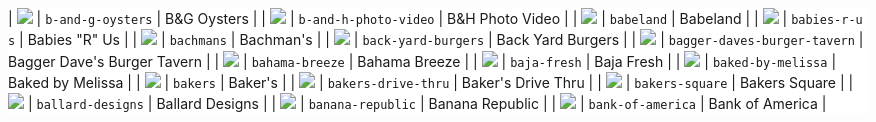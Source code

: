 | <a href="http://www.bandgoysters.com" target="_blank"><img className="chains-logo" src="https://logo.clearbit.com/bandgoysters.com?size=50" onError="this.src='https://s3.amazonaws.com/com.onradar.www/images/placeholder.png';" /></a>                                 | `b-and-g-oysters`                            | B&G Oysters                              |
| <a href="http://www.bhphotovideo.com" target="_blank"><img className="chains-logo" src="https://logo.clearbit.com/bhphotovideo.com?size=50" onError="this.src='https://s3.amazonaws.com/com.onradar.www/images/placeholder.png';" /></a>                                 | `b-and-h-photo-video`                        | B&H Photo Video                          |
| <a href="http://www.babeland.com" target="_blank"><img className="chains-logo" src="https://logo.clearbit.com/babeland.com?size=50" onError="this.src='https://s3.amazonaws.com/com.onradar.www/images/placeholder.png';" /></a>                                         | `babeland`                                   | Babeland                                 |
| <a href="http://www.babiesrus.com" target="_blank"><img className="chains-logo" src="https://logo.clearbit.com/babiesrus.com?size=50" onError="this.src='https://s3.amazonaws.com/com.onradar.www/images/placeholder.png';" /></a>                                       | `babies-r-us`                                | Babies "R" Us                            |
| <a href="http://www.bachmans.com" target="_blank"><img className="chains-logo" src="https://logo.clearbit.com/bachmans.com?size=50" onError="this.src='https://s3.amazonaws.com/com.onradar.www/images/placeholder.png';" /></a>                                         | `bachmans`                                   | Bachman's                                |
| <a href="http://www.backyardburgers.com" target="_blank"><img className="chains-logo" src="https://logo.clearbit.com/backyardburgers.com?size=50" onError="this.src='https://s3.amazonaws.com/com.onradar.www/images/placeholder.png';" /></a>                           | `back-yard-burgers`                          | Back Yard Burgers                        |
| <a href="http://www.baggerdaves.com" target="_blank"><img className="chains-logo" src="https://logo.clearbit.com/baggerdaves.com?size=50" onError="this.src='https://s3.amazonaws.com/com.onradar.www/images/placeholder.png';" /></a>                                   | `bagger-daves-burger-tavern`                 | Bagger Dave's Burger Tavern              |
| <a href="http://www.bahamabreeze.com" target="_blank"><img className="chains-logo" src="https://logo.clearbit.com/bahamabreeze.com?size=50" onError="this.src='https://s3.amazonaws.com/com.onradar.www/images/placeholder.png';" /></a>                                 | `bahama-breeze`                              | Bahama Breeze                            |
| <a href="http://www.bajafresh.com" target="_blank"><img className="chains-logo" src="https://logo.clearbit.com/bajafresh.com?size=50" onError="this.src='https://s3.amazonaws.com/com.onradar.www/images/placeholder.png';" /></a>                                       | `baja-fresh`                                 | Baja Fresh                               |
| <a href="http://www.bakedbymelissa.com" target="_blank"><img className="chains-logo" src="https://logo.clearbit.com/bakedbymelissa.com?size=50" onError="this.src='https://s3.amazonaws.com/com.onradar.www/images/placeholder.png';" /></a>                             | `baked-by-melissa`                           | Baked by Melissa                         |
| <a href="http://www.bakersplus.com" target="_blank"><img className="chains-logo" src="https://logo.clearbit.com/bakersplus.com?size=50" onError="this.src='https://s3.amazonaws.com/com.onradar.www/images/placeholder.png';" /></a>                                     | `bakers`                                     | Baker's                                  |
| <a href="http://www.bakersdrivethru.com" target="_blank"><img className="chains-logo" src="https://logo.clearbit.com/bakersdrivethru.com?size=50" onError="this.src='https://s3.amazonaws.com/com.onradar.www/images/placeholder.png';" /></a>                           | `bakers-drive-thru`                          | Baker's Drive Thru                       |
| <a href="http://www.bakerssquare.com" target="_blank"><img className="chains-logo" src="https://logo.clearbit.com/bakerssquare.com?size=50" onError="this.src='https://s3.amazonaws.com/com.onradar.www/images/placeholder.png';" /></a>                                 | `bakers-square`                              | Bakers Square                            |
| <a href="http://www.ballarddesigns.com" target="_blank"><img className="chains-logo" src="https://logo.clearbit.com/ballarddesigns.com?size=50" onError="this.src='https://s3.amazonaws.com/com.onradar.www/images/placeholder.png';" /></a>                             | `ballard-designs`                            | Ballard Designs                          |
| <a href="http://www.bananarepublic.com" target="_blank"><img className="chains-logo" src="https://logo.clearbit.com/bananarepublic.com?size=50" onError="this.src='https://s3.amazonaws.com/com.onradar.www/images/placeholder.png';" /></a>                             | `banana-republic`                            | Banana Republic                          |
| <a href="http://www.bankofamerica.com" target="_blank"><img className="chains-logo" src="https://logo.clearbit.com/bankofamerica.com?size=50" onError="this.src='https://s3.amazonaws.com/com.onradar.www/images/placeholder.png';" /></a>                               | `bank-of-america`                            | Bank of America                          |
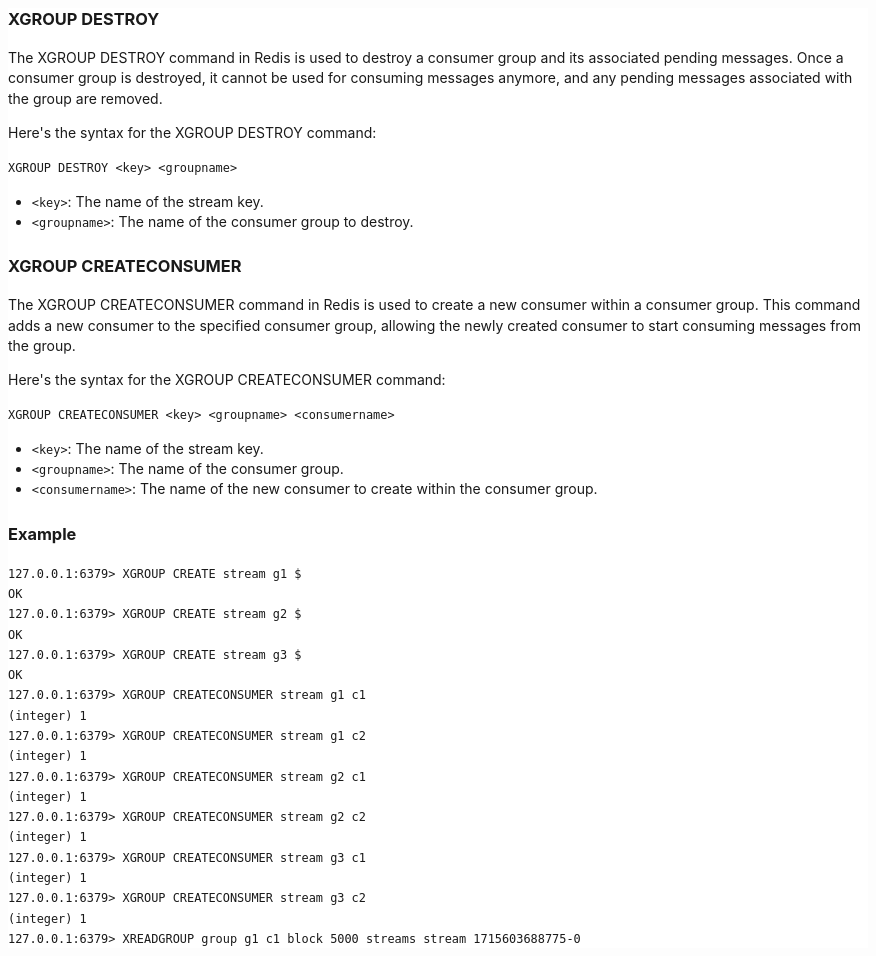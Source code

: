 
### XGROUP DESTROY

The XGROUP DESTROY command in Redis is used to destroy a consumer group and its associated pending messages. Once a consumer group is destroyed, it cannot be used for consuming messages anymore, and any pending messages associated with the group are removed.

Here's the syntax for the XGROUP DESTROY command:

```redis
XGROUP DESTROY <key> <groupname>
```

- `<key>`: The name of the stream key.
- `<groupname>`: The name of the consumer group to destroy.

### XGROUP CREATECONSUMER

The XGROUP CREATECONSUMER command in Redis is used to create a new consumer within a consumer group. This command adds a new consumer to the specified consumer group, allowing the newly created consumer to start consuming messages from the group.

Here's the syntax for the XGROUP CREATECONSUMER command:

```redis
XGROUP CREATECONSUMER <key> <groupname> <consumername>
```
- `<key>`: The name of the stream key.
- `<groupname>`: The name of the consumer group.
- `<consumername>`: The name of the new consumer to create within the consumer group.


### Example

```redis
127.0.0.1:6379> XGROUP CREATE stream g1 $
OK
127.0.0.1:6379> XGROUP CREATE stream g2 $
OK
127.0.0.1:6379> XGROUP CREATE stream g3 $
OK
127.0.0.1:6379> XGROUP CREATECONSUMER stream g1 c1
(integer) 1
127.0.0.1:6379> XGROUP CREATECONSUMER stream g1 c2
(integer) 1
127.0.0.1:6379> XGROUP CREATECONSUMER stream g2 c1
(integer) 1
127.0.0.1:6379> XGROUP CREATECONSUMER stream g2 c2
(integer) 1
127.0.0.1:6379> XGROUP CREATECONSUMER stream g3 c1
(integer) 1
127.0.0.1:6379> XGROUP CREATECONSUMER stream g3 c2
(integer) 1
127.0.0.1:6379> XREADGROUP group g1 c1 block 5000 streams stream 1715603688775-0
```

• • • • •

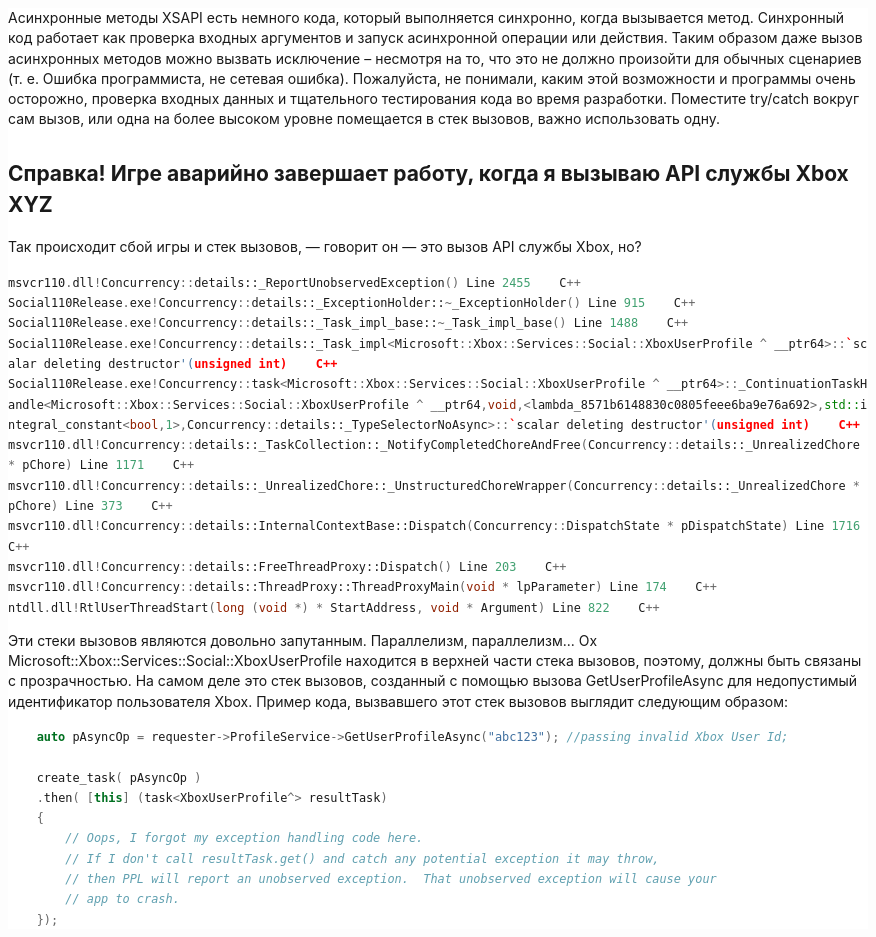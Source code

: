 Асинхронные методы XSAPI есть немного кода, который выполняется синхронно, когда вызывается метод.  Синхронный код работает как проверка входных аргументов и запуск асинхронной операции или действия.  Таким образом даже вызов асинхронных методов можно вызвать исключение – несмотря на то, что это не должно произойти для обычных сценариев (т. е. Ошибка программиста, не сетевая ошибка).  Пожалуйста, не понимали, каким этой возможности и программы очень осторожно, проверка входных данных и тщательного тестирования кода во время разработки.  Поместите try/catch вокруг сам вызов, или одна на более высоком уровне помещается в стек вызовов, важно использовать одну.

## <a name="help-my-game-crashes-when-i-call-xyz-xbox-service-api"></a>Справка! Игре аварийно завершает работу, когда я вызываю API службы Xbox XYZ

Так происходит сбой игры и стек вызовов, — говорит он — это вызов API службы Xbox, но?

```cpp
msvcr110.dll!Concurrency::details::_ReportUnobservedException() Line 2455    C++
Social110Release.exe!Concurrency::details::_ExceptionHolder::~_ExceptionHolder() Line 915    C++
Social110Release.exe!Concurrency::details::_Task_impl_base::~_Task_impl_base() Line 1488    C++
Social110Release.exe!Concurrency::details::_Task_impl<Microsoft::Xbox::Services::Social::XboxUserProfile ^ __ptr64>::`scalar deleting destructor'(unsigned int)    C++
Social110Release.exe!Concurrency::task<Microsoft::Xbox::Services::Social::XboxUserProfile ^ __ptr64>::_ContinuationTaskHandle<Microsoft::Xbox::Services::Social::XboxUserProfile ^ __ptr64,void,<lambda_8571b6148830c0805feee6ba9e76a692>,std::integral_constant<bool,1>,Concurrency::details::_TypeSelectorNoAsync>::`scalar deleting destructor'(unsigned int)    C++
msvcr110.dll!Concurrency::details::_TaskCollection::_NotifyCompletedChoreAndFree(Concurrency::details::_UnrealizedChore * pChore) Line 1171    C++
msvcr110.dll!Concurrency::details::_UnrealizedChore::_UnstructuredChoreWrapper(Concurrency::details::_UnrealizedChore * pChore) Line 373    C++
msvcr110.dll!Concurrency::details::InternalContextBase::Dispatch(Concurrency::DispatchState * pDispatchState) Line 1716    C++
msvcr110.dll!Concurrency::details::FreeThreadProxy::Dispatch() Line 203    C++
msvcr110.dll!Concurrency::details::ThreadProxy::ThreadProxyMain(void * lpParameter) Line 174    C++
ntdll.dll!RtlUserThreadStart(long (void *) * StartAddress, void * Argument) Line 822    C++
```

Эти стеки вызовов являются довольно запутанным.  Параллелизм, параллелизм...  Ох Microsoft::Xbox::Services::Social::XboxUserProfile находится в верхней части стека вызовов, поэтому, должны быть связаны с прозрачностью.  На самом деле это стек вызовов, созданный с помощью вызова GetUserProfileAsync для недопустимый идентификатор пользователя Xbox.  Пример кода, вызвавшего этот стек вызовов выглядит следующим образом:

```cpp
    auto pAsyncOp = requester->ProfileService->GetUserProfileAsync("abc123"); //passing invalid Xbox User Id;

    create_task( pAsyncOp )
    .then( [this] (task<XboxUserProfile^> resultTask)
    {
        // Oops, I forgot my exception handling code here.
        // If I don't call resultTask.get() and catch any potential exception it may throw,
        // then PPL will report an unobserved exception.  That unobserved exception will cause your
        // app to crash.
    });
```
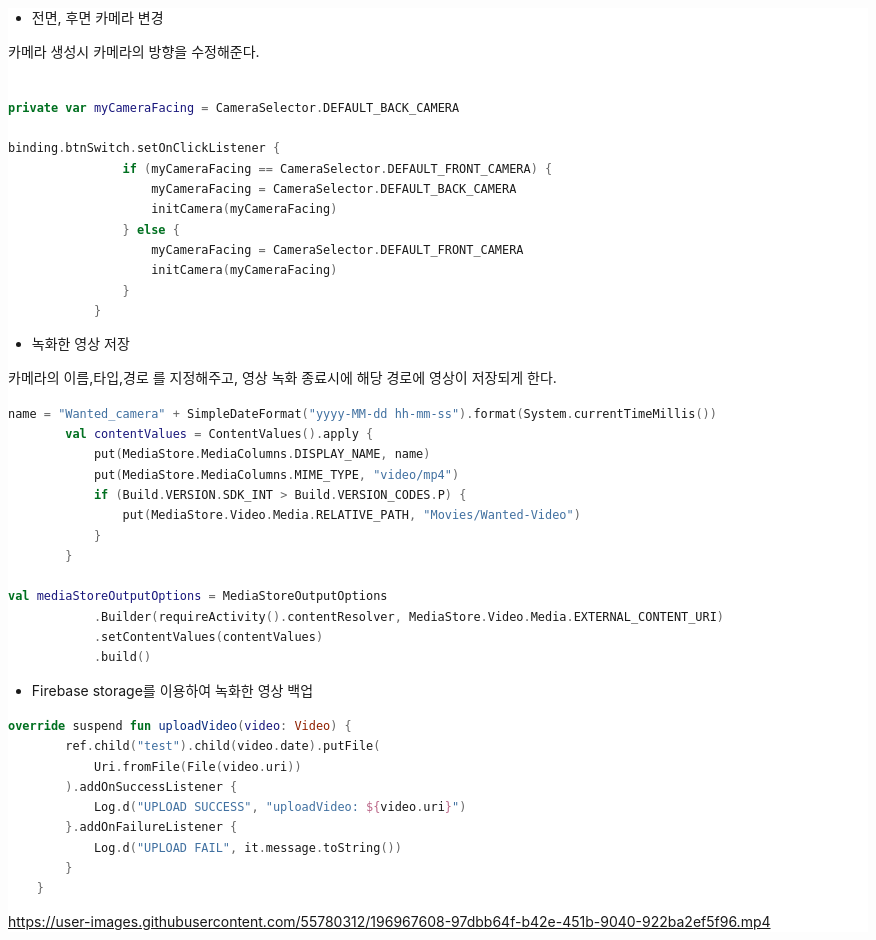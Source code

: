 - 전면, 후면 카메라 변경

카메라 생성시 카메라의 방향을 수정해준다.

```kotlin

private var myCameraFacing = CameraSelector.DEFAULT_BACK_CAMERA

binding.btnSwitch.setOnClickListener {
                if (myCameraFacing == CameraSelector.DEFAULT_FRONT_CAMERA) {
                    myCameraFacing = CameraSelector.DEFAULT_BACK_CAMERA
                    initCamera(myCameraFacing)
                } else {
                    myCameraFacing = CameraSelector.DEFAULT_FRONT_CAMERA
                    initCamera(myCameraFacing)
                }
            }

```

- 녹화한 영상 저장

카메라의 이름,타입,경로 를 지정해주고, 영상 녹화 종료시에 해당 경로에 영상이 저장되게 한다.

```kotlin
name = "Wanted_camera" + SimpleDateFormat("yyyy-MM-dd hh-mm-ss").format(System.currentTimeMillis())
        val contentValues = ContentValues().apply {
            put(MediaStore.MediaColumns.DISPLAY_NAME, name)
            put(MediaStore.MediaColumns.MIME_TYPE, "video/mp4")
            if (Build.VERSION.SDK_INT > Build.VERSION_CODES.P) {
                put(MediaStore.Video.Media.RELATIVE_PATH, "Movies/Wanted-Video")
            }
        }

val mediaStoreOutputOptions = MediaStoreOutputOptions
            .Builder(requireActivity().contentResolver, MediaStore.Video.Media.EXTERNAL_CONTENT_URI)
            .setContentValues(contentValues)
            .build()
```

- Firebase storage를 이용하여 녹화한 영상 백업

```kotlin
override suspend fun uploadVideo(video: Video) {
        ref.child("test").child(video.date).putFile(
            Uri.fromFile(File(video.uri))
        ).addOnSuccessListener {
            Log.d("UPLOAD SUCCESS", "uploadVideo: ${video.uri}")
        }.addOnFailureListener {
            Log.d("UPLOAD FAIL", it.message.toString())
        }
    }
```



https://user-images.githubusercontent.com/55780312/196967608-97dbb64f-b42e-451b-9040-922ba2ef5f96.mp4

• • • • •

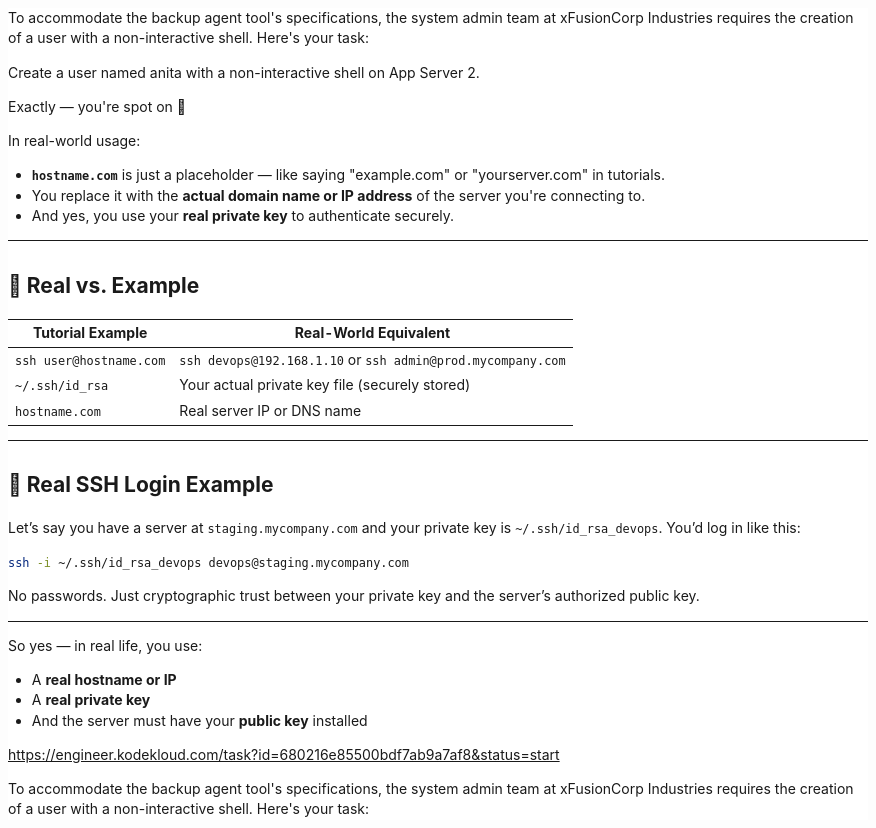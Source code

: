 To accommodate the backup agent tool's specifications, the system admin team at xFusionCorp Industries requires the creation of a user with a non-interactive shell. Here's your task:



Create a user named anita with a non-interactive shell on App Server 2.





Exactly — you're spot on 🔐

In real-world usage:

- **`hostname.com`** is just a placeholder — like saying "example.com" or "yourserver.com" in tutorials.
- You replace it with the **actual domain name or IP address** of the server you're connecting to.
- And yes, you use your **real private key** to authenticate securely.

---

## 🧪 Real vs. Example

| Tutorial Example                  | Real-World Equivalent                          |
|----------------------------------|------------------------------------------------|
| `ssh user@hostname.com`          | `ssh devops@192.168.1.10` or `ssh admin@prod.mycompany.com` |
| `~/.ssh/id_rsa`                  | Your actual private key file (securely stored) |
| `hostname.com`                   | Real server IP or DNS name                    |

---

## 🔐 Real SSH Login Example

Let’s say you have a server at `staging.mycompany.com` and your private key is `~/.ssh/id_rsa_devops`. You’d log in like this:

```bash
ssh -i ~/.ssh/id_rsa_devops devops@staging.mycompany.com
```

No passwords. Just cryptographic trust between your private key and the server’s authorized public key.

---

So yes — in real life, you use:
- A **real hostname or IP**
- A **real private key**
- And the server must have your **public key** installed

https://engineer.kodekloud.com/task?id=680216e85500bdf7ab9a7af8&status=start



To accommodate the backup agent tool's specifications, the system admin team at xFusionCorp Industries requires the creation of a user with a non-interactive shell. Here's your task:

• • • • •

◆ PROBLEM TO WORK ON ◆
A single number is the whole answer here: the number of lines in the data that include "agent".

◆ THE ANSWER ◆
2